Monday, August 15, 2016

"On this one, Trump is absolutely correct."

An NRA article about Clinton on gun rights quotes a piece by Charles C. W. Cooke. Both are good, here's an excerpt from the NRA article:

As Charles C.W. Cooke writes, “As anybody with an elementary understanding of American law comprehends, one does not need to call [a constitutional] convention in order to effectively remove a provision from the Constitution.

Cooke explains what it would mean, if Clinton were elected and appointed even one anti-gun judge to the Supreme Court, and thereafter the Court overturned the Heller decision and declared that the amendment doesn’t protect an individual right to keep and bear arms.

“Should Hillary get her way, that right would disappear (at least legally), and the government would be freed up to make any policy choice it wished — up to and including a total ban. Who can say with a straight face that this wouldn’t be ‘essentially abolish the Second Amendment’? Who can claim without laughing that a reversal of Heller wouldn’t render the right a dead letter? On this one, Trump is absolutely correct.”

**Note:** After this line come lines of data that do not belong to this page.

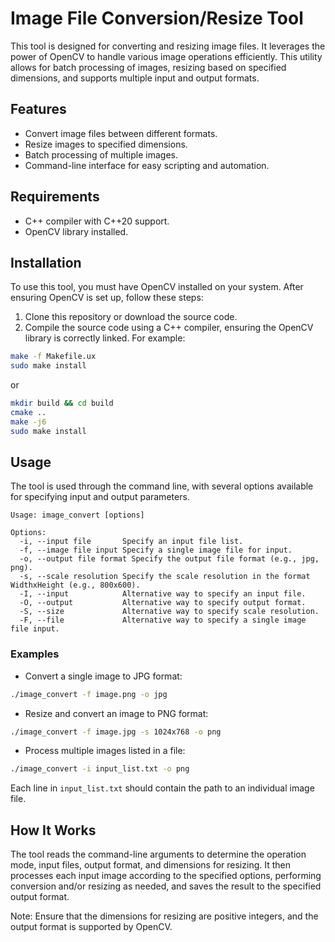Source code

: 
# Image File Conversion/Resize Tool

This tool is designed for converting and resizing image files. It leverages the power of OpenCV to handle various image operations efficiently. This utility allows for batch processing of images, resizing based on specified dimensions, and supports multiple input and output formats.

## Features

- Convert image files between different formats.
- Resize images to specified dimensions.
- Batch processing of multiple images.
- Command-line interface for easy scripting and automation.

## Requirements

- C++ compiler with C++20 support.
- OpenCV library installed.

## Installation

To use this tool, you must have OpenCV installed on your system. After ensuring OpenCV is set up, follow these steps:

1. Clone this repository or download the source code.
2. Compile the source code using a C++ compiler, ensuring the OpenCV library is correctly linked. For example:

```bash
make -f Makefile.ux
sudo make install

```

or

```bash
mkdir build && cd build
cmake ..
make -j6
sudo make install

```


## Usage

The tool is used through the command line, with several options available for specifying input and output parameters.

```
Usage: image_convert [options]

Options:
  -i, --input file       Specify an input file list.
  -f, --image file input Specify a single image file for input.
  -o, --output file format Specify the output file format (e.g., jpg, png).
  -s, --scale resolution Specify the scale resolution in the format WidthxHeight (e.g., 800x600).
  -I, --input            Alternative way to specify an input file.
  -O, --output           Alternative way to specify output format.
  -S, --size             Alternative way to specify scale resolution.
  -F, --file             Alternative way to specify a single image file input.
```

### Examples

- Convert a single image to JPG format:

```bash
./image_convert -f image.png -o jpg
```

- Resize and convert an image to PNG format:

```bash
./image_convert -f image.jpg -s 1024x768 -o png
```

- Process multiple images listed in a file:

```bash
./image_convert -i input_list.txt -o png
```

Each line in `input_list.txt` should contain the path to an individual image file.

## How It Works

The tool reads the command-line arguments to determine the operation mode, input files, output format, and dimensions for resizing. It then processes each input image according to the specified options, performing conversion and/or resizing as needed, and saves the result to the specified output format.

Note: Ensure that the dimensions for resizing are positive integers, and the output format is supported by OpenCV.
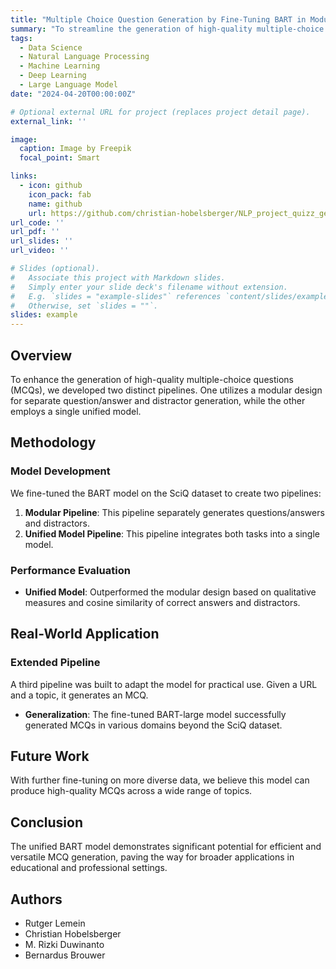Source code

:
 ```yaml
---
title: "Multiple Choice Question Generation by Fine-Tuning BART in Modular and Unified Approaches"
summary: "To streamline the generation of high-quality multiple-choice questions (MCQs), two sequential pipelines were created: one with a modular design for question/answer and distractor generation, and another with a single unified model. BART was fine-tuned on the SciQ dataset, and the unified model outperformed the modular model on qualitative measures and cosine similarity of correct answers and distractors. Another pipeline was developed to extend the use of the model: given a URL and a topic, it generates an MCQ. A fine-tuned BART-large model successfully generated MCQs beyond the science domain of the SciQ dataset."
tags:
  - Data Science
  - Natural Language Processing
  - Machine Learning
  - Deep Learning
  - Large Language Model
date: "2024-04-20T00:00:00Z"

# Optional external URL for project (replaces project detail page).
external_link: ''

image:
  caption: Image by Freepik
  focal_point: Smart

links:
  - icon: github
    icon_pack: fab
    name: github
    url: https://github.com/christian-hobelsberger/NLP_project_quizz_generator
url_code: ''
url_pdf: ''
url_slides: ''
url_video: ''

# Slides (optional).
#   Associate this project with Markdown slides.
#   Simply enter your slide deck's filename without extension.
#   E.g. `slides = "example-slides"` references `content/slides/example-slides.md`.
#   Otherwise, set `slides = ""`.
slides: example
---
```

## Overview
To enhance the generation of high-quality multiple-choice questions (MCQs), we developed two distinct pipelines. One utilizes a modular design for separate question/answer and distractor generation, while the other employs a single unified model.

## Methodology
### Model Development
We fine-tuned the BART model on the SciQ dataset to create two pipelines:
1. **Modular Pipeline**: This pipeline separately generates questions/answers and distractors.
2. **Unified Model Pipeline**: This pipeline integrates both tasks into a single model.

### Performance Evaluation
- **Unified Model**: Outperformed the modular design based on qualitative measures and cosine similarity of correct answers and distractors.

## Real-World Application
### Extended Pipeline
A third pipeline was built to adapt the model for practical use. Given a URL and a topic, it generates an MCQ.
- **Generalization**: The fine-tuned BART-large model successfully generated MCQs in various domains beyond the SciQ dataset.

## Future Work
With further fine-tuning on more diverse data, we believe this model can produce high-quality MCQs across a wide range of topics.

## Conclusion
The unified BART model demonstrates significant potential for efficient and versatile MCQ generation, paving the way for broader applications in educational and professional settings.

## Authors

- Rutger Lemein
- Christian Hobelsberger
- M. Rizki Duwinanto
- Bernardus Brouwer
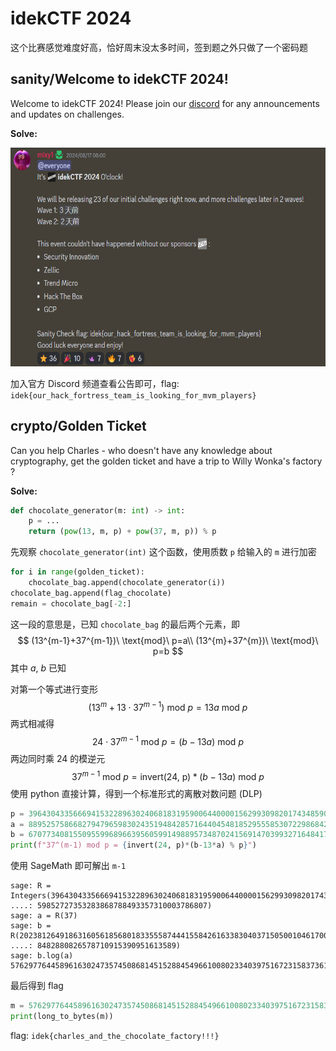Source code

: # idekCTF 2024

这个比赛感觉难度好高，恰好周末没太多时间，签到题之外只做了一个密码题



## sanity/Welcome to idekCTF 2024!

Welcome to idekCTF 2024! Please join our [discord](https://discord.gg/c7w4gKMnAX) for any announcements and updates on challenges.

**Solve:** 

<div align="center">
    <img src=".\pic\01.png" alt="" height="350">
</div>

加入官方 Discord 频道查看公告即可，flag: `idek{our_hack_fortress_team_is_looking_for_mvm_players}` 

## crypto/Golden Ticket

Can you help Charles - who doesn't have any knowledge about cryptography, get the golden ticket and have a trip to Willy Wonka's factory ?

**Solve:** 

```python
def chocolate_generator(m: int) -> int:
    p = ...
    return (pow(13, m, p) + pow(37, m, p)) % p
```

先观察 `chocolate_generator(int)` 这个函数，使用质数 `p` 给输入的 `m` 进行加密

```python
for i in range(golden_ticket):
    chocolate_bag.append(chocolate_generator(i))
chocolate_bag.append(flag_chocolate)
remain = chocolate_bag[-2:]
```

这一段的意思是，已知 `chocolate_bag` 的最后两个元素，即
$$
(13^{m-1}+37^{m-1})\ \text{mod}\ p=a\\
(13^{m}+37^{m})\ \text{mod}\ p=b
$$
其中 $a$, $b$ 已知

对第一个等式进行变形
$$
(13^m+13\cdot 37^{m-1})\ \text{mod}\ p=13a\ \text{mod}\ p
$$
两式相减得
$$
24\cdot 37^{m-1}\ \text{mod}\ p=(b-13a)\ \text{mod}\ p
$$
两边同时乘 24 的模逆元
$$
37^{m-1}\ \text{mod}\ p=\text{invert(24, p)}*(b-13a)\ \text{mod}\ p
$$
使用 python 直接计算，得到一个标准形式的离散对数问题 (DLP)

```python
p = 396430433566694153228963024068183195900644000015629930982017434859080008533624204265038366113052353086248115602503012179807206251960510130759852727353283868788493357310003786807
a = 88952575866827947965983024351948428571644045481852955585307229868427303211803239917835211249629755846575548754617810635567272526061976590304647326424871380247801316189016325247
b = 67077340815509559968966395605991498895734870241569147039932716484176494534953008553337442440573747593113271897771706973941604973691227887232994456813209749283078720189994152242
print(f"37^(m-1) mod p = {invert(24, p)*(b-13*a) % p}")
```

使用 SageMath 即可解出 `m-1` 

```
sage: R = Integers(3964304335666941532289630240681831959006440000156299309820174348590800085336242042650383661130523530862481156025030121798072062519605101307
....: 59852727353283868788493357310003786807)
sage: a = R(37)
sage: b = R(20238126491863160561856801833555874441558426163383040371505001046170090336607808139987729949546550907838970300522022297536146482976221600727793208
....: 8482880826578710915390951613589)
sage: b.log(a)
57629776445896163024735745086814515288454966100802334039751672315837361336412607584713634047210889596
```

最后得到 flag

```python
m = 57629776445896163024735745086814515288454966100802334039751672315837361336412607584713634047210889596 + 1
print(long_to_bytes(m))
```

flag: `idek{charles_and_the_chocolate_factory!!!}`

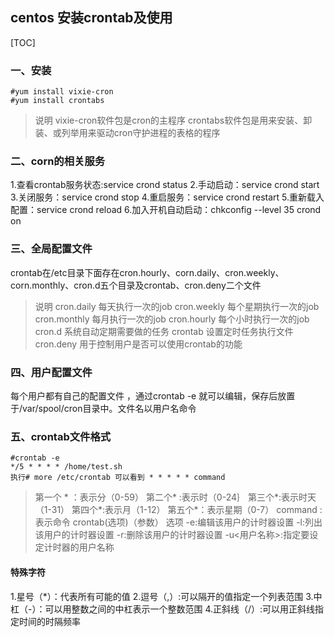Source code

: ## centos 安装crontab及使用
[TOC]
### 一、安装
```
#yum install vixie-cron
#yum install crontabs
```
>说明
>vixie-cron软件包是cron的主程序
>crontabs软件包是用来安装、卸装、或列举用来驱动cron守护进程的表格的程序

### 二、corn的相关服务
1.查看crontab服务状态:service crond status
2.手动启动：service crond start
3.关闭服务：service crond stop
4.重启服务：service crond restart
5.重新载入配置：service crond reload
6.加入开机自动启动：chkconfig --level 35 crond on 

### 三、全局配置文件
crontab在/etc目录下面存在cron.hourly、corn.daily、cron.weekly、corn.monthly、cron.d五个目录及crontab、cron.deny二个文件
>说明
>cron.daily  每天执行一次的job
>cron.weekly  每个星期执行一次的job
>cron.monthly 每月执行一次的job 
>cron.hourly 每个小时执行一次的job
>cron.d 系统自动定期需要做的任务
>crontab 设置定时任务执行文件
>cron.deny 用于控制用户是否可以使用crontab的功能

### 四、用户配置文件
每个用户都有自己的配置文件 ，通过crontab -e 就可以编辑，保存后放置于/var/spool/cron目录中。文件名以用户名命令

### 五、crontab文件格式
```
#crontab -e
*/5 * * * * /home/test.sh
执行# more /etc/crontab 可以看到 * * * * * command
```

>第一个 * ：表示分（0-59）
>第二个* :表示时（0-24｝
>第三个*:表示时天（1-31）
>第四个*:表示月（1-12）
>第五个*：表示星期（0-7）
>command :表示命令
>crontab(选项)（参数）
>选项
>-e:编辑该用户的计时器设置
>-l:列出该用户的计时器设置
>-r:删除该用户的计时器设置
>-u<用户名称>:指定要设定计时器的用户名称

#### 特殊字符
1.星号（*）：代表所有可能的值
2.逗号（,）:可以隔开的值指定一个列表范围
3.中杠（-）：可以用整数之间的中杠表示一个整数范围
4.正斜线（/）:可以用正斜线指定时间的时隔频率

As we noted in October, Clinton has said that the Supreme Court’s decision in District of Columbia v. Heller(2008) was “wrong,” and as we noted in June, Clinton has also said that it was “a terrible ruling.” When asked on national television “do you believe that . . . an individual’s right to bear arms is a constitutional right,” Clinton refused to answer. She said only that the right “is subject to reasonable regulations,” and implied that “reasonable” would allow for every onerous gun law that came down the pike before Heller, including the handgun bans of the District of Columbia and Chicago, “assault weapon” and magazine bans in several states, and prohibitions on the carrying of firearms for protection, just to name a few.




Clinton refused to answer. We're used to that by now. Trump ought to try that now and again, you know, to mix it up a little. But Clinton's silence speaks volumes. I know I've noted it before, but a local Democrat Party leader I knew in Pennsylvania was also a life-long NRA member. And a single mom. When Obama made his famous clinging to guns remark he was not talking about Republicans or "right-wingers". He was talking about Americans.

Ownership of guns is a freedom issue, a security issue and a size of government issue. If no one is allowed to personally own a gun, government will have a bigger job protecting everyone. If personal gun ownership is ever made illegal it will be time for civil disobedience. Everyone has the God given right to defend themselves and their family.